Exercise material
::::

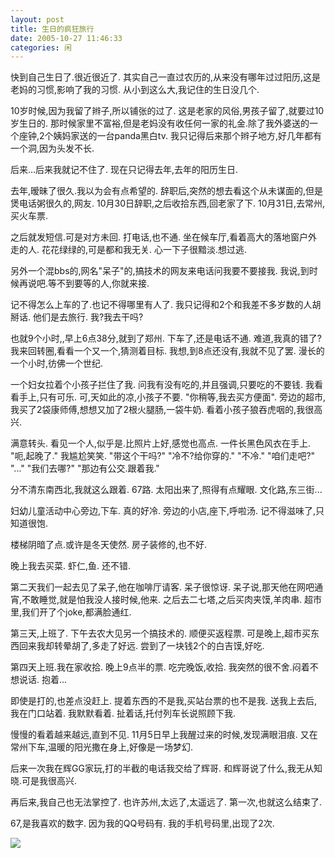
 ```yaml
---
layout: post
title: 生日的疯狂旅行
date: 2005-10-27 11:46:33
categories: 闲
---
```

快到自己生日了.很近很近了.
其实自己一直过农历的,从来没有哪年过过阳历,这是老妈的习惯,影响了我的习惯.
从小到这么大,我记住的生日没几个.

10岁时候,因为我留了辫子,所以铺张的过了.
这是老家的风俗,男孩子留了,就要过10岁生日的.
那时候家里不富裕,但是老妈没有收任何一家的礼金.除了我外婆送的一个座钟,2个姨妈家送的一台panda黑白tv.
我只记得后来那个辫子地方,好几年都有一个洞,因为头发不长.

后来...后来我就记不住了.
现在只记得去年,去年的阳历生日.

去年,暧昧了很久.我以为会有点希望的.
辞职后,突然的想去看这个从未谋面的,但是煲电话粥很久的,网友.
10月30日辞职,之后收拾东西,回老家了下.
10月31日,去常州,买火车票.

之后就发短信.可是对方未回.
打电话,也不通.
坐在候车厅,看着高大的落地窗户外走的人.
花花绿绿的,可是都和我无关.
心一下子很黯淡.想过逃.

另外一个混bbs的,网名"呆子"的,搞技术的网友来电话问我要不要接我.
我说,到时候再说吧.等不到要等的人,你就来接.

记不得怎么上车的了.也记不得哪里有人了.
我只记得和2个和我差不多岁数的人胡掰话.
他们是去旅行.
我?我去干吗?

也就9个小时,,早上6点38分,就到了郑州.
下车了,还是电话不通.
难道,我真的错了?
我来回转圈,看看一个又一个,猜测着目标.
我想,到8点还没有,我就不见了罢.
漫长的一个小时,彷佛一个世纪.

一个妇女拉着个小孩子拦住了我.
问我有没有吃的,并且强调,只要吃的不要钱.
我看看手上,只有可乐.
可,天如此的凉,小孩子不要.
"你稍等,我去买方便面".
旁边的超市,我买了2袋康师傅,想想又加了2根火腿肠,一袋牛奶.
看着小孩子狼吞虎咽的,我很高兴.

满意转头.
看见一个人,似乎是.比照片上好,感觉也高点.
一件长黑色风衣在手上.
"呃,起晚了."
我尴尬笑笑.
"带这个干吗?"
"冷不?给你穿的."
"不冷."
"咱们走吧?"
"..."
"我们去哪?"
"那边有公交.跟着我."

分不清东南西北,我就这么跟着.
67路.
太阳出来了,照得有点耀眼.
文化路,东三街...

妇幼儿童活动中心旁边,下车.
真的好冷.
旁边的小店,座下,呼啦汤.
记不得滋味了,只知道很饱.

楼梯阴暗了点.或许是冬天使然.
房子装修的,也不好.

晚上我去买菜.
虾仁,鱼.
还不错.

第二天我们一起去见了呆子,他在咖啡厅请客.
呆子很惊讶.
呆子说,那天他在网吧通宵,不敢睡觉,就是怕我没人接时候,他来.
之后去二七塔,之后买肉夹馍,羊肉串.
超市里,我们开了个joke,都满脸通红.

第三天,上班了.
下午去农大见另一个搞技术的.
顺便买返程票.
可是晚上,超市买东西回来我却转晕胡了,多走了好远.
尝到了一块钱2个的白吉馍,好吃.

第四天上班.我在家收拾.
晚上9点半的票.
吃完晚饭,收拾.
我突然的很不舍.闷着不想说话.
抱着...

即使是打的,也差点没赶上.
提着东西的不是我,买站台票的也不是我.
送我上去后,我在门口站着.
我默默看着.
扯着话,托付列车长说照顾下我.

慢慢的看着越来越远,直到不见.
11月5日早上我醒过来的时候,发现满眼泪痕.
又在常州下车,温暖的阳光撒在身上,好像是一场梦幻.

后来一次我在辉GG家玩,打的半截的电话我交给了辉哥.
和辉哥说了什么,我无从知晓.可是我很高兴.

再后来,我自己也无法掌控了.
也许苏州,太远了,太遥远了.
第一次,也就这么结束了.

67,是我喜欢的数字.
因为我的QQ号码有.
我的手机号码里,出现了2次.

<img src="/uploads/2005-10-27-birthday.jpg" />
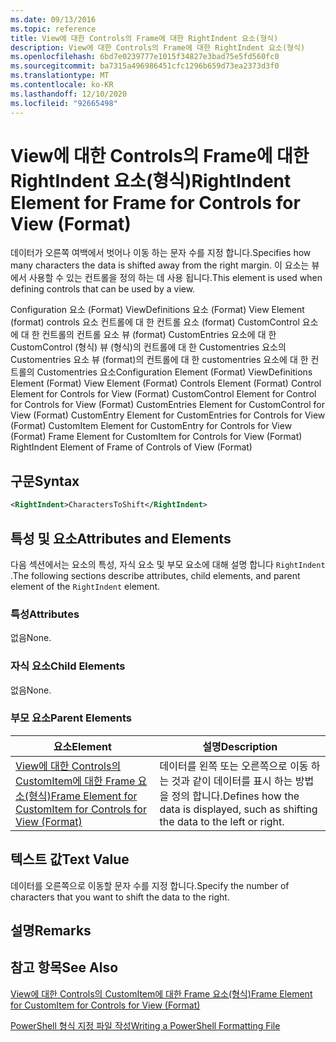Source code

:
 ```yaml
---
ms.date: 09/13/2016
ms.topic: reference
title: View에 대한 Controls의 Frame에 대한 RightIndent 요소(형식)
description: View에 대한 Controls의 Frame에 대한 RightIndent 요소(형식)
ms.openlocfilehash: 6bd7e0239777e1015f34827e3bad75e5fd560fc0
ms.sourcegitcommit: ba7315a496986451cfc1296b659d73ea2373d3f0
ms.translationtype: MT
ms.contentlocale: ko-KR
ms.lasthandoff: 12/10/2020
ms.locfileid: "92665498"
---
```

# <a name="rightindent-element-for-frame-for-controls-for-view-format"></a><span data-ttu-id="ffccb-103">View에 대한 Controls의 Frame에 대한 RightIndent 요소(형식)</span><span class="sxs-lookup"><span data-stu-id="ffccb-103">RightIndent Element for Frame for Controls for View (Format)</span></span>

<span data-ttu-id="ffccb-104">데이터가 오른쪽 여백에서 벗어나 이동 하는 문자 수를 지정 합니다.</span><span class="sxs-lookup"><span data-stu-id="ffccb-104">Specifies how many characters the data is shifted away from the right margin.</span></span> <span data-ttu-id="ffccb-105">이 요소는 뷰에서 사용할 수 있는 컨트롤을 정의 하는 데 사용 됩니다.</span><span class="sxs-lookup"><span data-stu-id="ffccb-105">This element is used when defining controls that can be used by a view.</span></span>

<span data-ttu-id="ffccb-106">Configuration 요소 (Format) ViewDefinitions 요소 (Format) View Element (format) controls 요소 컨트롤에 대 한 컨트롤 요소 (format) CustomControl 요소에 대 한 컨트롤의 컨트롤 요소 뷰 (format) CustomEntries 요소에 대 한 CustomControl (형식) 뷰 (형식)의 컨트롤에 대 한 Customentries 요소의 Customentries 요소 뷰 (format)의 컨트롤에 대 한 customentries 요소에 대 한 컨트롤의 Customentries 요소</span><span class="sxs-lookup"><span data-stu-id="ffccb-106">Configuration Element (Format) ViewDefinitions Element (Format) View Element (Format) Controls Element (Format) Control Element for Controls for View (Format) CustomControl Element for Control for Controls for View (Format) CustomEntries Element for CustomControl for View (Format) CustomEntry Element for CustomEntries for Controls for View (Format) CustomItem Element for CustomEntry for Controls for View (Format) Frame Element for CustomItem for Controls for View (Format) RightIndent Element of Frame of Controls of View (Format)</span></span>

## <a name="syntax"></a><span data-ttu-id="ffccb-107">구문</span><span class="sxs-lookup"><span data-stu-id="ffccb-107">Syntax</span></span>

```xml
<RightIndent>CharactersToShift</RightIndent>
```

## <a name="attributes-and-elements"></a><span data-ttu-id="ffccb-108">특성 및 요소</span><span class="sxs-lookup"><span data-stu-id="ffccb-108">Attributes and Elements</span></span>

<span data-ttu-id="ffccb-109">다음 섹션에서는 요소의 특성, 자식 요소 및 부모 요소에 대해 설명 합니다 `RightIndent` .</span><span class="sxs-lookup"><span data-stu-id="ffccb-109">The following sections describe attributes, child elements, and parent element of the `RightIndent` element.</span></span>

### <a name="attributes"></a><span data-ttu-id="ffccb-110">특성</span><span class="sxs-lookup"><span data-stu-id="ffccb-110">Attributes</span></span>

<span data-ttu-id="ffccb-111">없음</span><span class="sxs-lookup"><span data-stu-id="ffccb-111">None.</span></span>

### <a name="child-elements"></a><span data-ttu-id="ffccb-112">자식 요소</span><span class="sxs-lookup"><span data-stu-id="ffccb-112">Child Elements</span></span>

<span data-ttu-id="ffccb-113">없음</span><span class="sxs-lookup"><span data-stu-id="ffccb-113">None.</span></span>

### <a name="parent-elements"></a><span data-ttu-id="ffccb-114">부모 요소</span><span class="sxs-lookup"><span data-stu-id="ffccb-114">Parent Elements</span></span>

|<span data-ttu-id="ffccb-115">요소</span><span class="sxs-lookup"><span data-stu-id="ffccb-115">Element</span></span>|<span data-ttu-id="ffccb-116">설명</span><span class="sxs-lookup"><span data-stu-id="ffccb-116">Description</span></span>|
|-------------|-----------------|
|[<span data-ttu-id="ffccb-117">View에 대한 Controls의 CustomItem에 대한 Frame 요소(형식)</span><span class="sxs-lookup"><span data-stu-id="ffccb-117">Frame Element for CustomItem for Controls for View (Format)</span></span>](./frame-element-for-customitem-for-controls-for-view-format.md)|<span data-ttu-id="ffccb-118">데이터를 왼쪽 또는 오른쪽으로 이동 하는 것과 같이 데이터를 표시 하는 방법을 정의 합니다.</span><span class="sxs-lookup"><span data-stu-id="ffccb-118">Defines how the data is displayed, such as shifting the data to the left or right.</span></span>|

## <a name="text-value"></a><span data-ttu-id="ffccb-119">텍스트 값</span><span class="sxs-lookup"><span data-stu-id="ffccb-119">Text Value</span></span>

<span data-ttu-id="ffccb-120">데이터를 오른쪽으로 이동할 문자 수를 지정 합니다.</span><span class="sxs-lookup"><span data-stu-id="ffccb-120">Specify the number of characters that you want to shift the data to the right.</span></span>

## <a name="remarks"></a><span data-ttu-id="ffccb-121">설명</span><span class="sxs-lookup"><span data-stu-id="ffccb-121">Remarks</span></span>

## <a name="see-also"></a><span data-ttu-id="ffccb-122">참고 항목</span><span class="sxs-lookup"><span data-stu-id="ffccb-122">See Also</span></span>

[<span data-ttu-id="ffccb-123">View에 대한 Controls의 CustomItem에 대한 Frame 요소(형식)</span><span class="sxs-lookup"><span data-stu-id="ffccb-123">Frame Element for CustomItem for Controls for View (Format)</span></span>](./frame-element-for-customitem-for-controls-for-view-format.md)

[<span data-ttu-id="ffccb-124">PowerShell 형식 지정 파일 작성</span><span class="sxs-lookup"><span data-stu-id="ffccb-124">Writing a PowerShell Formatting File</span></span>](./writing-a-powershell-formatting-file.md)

::::

Exercise instructions
Within the data above, how many lines include the word "Frame에"? Respond with the number only.

Your response
3